I'm not claiming that Coca Cola has its own police but suggesting to imagine a hypothetical Coca Cola which has police at their command, and a hypothetical employee working for a such company, who just took secret documents, contacted a journalist, then making a "let's not drink sugar water" event, and then to try to imagine if his behavior could trigger such police to investigate him more and maybe in the process discover what he did. Sorry if it wasn't clear enough.

Snowden organized a "let's use Tor" event after he apparently already downloaded some secret documents and contacted a journalist. And the top commenter disputes the claim "That was a huge risk for him to teach a crypto party while he was working for the NSA" falsely claiming that the article "keeps saying in many words that the NSA would put Snowden on a boat to gitmo if they found out he hosted a CryptoParty." It doesn't. But I also claim that it was a potential risk for him as there was some chance that somebody in charge for security starts to investigate what he does or already did.

And if I understood other sources, at that time Snowden actually worked for a private company (Booz Allen Hamilton Inc.)

http://online.wsj.com/news/articles/SB1000142405270230462680...

which had the contracts with NSA. Still, apparently exactly working in that company gave him access to the secret documents he wanted to take.


The parent wasn't making that point, but if you want to read about all the scary Coke conspiracies, there's always http://killercoke.org/


The NSA has (at least) two separate missions: keep domestic systems secure, and break into foreign systems.

These systems come into conflict a lot because it has become nearly impossible to secure domestic systems without also securing foreign systems.

For a while, NSA appeared to favor securing domestic systems when the two came into conflict. Thus events like the withdrawal of SHA-0 and its strengthening and re-release as SHA-1.

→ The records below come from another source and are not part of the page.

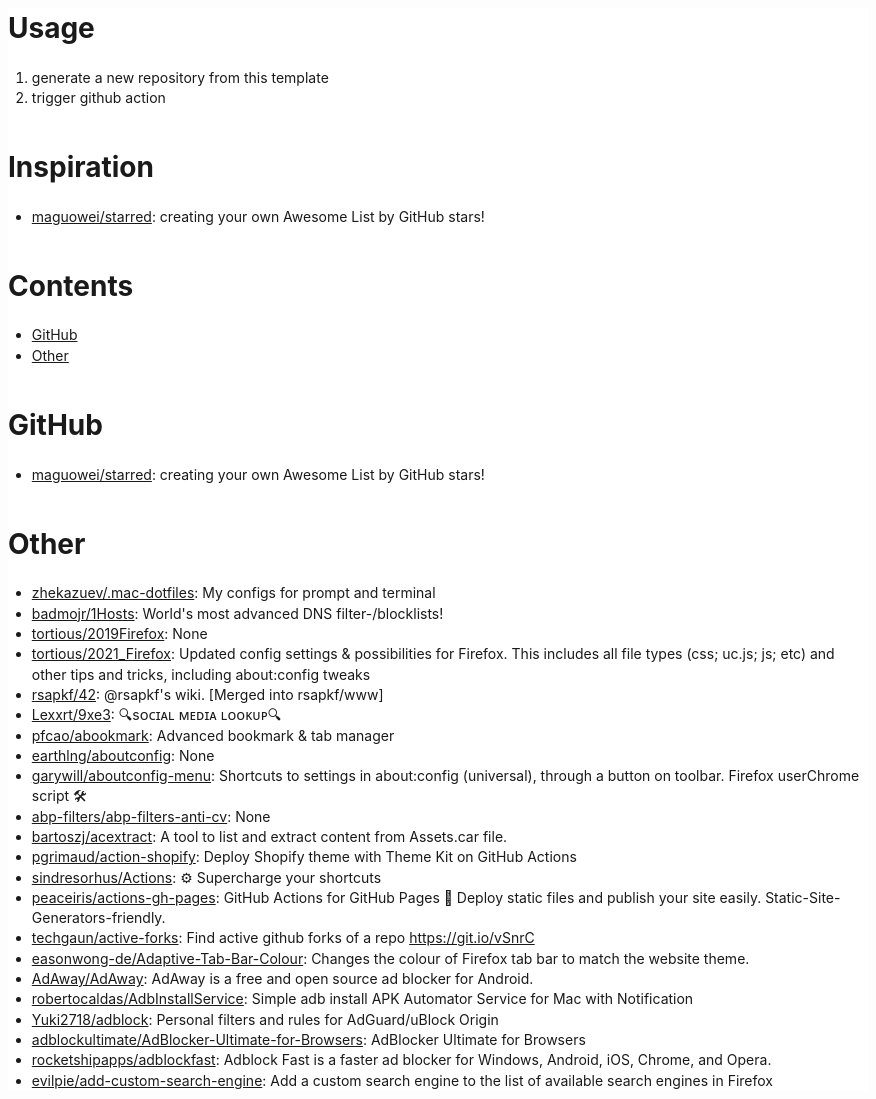 # Usage

1. generate a new repository from this template
1. trigger github action

# Inspiration

* [maguowei/starred](https://github.com/maguowei/starred):
  creating your own Awesome List by GitHub stars!

# Contents

* [GitHub](#github)
* [Other](#other)

# GitHub

* [maguowei/starred](https://github.com/maguowei/starred): creating your own Awesome List by GitHub stars!

# Other

* [zhekazuev/.mac-dotfiles](https://github.com/zhekazuev/.mac-dotfiles): My configs for prompt and terminal
* [badmojr/1Hosts](https://github.com/badmojr/1Hosts): World's most advanced  DNS filter-/blocklists!
* [tortious/2019Firefox](https://github.com/tortious/2019Firefox): None
* [tortious/2021_Firefox](https://github.com/tortious/2021_Firefox): Updated config settings & possibilities for Firefox. This includes all file types (css; uc.js; js; etc) and other tips and tricks, including about:config tweaks
* [rsapkf/42](https://github.com/rsapkf/42): @rsapkf's wiki. [Merged into rsapkf/www]
* [Lexxrt/9xe3](https://github.com/Lexxrt/9xe3): 🔍sᴏᴄɪᴀʟ ᴍᴇᴅɪᴀ ʟᴏᴏᴋᴜᴘ🔍
* [pfcao/abookmark](https://github.com/pfcao/abookmark): Advanced bookmark & tab manager
* [earthlng/aboutconfig](https://github.com/earthlng/aboutconfig): None
* [garywill/aboutconfig-menu](https://github.com/garywill/aboutconfig-menu): Shortcuts to settings in about:config (universal), through a button on toolbar. Firefox userChrome script 🛠️
* [abp-filters/abp-filters-anti-cv](https://github.com/abp-filters/abp-filters-anti-cv): None
* [bartoszj/acextract](https://github.com/bartoszj/acextract): A tool to list and extract content from Assets.car file.
* [pgrimaud/action-shopify](https://github.com/pgrimaud/action-shopify): Deploy Shopify theme with Theme Kit on GitHub Actions
* [sindresorhus/Actions](https://github.com/sindresorhus/Actions): ⚙️ Supercharge your shortcuts
* [peaceiris/actions-gh-pages](https://github.com/peaceiris/actions-gh-pages): GitHub Actions for GitHub Pages 🚀 Deploy static files and publish your site easily. Static-Site-Generators-friendly.
* [techgaun/active-forks](https://github.com/techgaun/active-forks): Find active github forks of a repo https://git.io/vSnrC
* [easonwong-de/Adaptive-Tab-Bar-Colour](https://github.com/easonwong-de/Adaptive-Tab-Bar-Colour): Changes the colour of Firefox tab bar to match the website theme.
* [AdAway/AdAway](https://github.com/AdAway/AdAway): AdAway is a free and open source ad blocker for Android. 
* [robertocaldas/AdbInstallService](https://github.com/robertocaldas/AdbInstallService): Simple adb install APK Automator Service for Mac with Notification
* [Yuki2718/adblock](https://github.com/Yuki2718/adblock): Personal filters and rules for AdGuard/uBlock Origin
* [adblockultimate/AdBlocker-Ultimate-for-Browsers](https://github.com/adblockultimate/AdBlocker-Ultimate-for-Browsers): AdBlocker Ultimate for Browsers
* [rocketshipapps/adblockfast](https://github.com/rocketshipapps/adblockfast): Adblock Fast is a faster ad blocker for Windows, Android, iOS, Chrome, and Opera.
* [evilpie/add-custom-search-engine](https://github.com/evilpie/add-custom-search-engine): Add a custom search engine to the list of available search engines in Firefox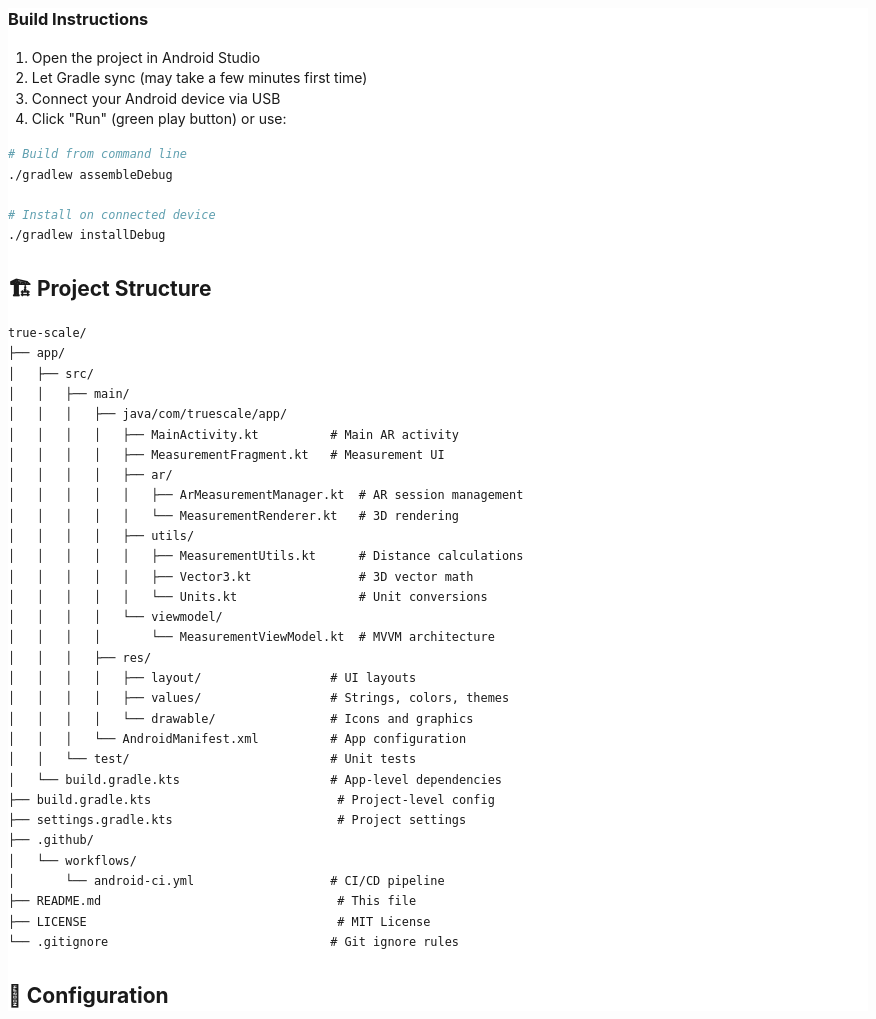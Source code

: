 ### Build Instructions

1. Open the project in Android Studio
2. Let Gradle sync (may take a few minutes first time)
3. Connect your Android device via USB
4. Click "Run" (green play button) or use:

```bash
# Build from command line
./gradlew assembleDebug

# Install on connected device
./gradlew installDebug
```

## 🏗️ Project Structure

```
true-scale/
├── app/
│   ├── src/
│   │   ├── main/
│   │   │   ├── java/com/truescale/app/
│   │   │   │   ├── MainActivity.kt          # Main AR activity
│   │   │   │   ├── MeasurementFragment.kt   # Measurement UI
│   │   │   │   ├── ar/
│   │   │   │   │   ├── ArMeasurementManager.kt  # AR session management
│   │   │   │   │   └── MeasurementRenderer.kt   # 3D rendering
│   │   │   │   ├── utils/
│   │   │   │   │   ├── MeasurementUtils.kt      # Distance calculations
│   │   │   │   │   ├── Vector3.kt               # 3D vector math
│   │   │   │   │   └── Units.kt                 # Unit conversions
│   │   │   │   └── viewmodel/
│   │   │   │       └── MeasurementViewModel.kt  # MVVM architecture
│   │   │   ├── res/
│   │   │   │   ├── layout/                  # UI layouts
│   │   │   │   ├── values/                  # Strings, colors, themes
│   │   │   │   └── drawable/                # Icons and graphics
│   │   │   └── AndroidManifest.xml          # App configuration
│   │   └── test/                            # Unit tests
│   └── build.gradle.kts                     # App-level dependencies
├── build.gradle.kts                          # Project-level config
├── settings.gradle.kts                       # Project settings
├── .github/
│   └── workflows/
│       └── android-ci.yml                   # CI/CD pipeline
├── README.md                                 # This file
├── LICENSE                                   # MIT License
└── .gitignore                               # Git ignore rules
```

## 🔧 Configuration
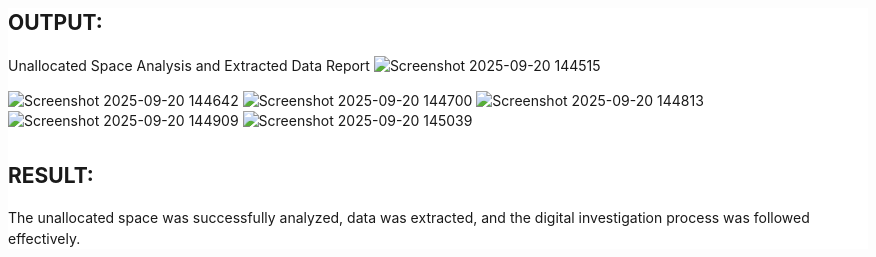 
## OUTPUT:
Unallocated Space Analysis and Extracted Data Report
<img width="1919" height="1078" alt="Screenshot 2025-09-20 144515" src="https://github.com/user-attachments/assets/94223c5a-42fa-4595-b701-262c9719d986" />

<img width="1694" height="945" alt="Screenshot 2025-09-20 144642" src="https://github.com/user-attachments/assets/fcc534ac-4370-4ed7-82b5-fd3a64c67cc2" />

<img width="1682" height="906" alt="Screenshot 2025-09-20 144700" src="https://github.com/user-attachments/assets/b270080b-abf7-4fe2-9ade-1c350a26e67a" />

<img width="1063" height="668" alt="Screenshot 2025-09-20 144813" src="https://github.com/user-attachments/assets/6a5580da-7e58-4617-aed6-13847235ccf1" />

<img width="1688" height="953" alt="Screenshot 2025-09-20 144909" src="https://github.com/user-attachments/assets/e53cd657-bf55-4d30-af4c-efe8804dc5bd" />

<img width="1919" height="970" alt="Screenshot 2025-09-20 145039" src="https://github.com/user-attachments/assets/82d467d6-ae73-4925-9a17-a75cf6901212" />



## RESULT:
The unallocated space was successfully analyzed, data was extracted, and the digital investigation process was followed effectively.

Now, it appears to have swung back in the other direction, and pretty hard. They're keeping vulnerabilities secret and even deliberately introducing weaknesses in order to make their spying mission easier.

Educating the public about computer security aligns with one of their missions, and not the one they appear to really care about now.


It (caution/paranoia/hypocrisy/indoctrination) runs both ways:

“If I’d known it was someone from the NSA, I’d have gone and shot myself,” [Wolf] says.


Not even post-9/11; Post-Snowden. Post-9/11 post Snowden, you could still make a solid argument for "these tools are to keep you safe from Evil Chinese Hackers, criminals, etc." It's patriotic to defend US "critical infrastructure" from these threats!

(and, ultimately, those are still the big threats today; NSA is a more interesting threat, and one where policy has some chance of working, but the ambient criminal threat is more commonly encountered.)

I think NSA probably doesn't want their people giving even pro-NSA talks in public without a lot of screening and approval, though. At most they'd have reviewed/pulled his clearance and fired him, not Gitmo'd.


I don't see why, given that educating the US public about security best practices perfectly aligns with their mission.

I suspect how well it aligns depends on which part of the large and complex organisation that is the NSA any given individual works in.

If it is seen as subversive to a few of the many within the NSA I doubt they'd do a straw poll across the organisation as a whole to see how they address such an issue.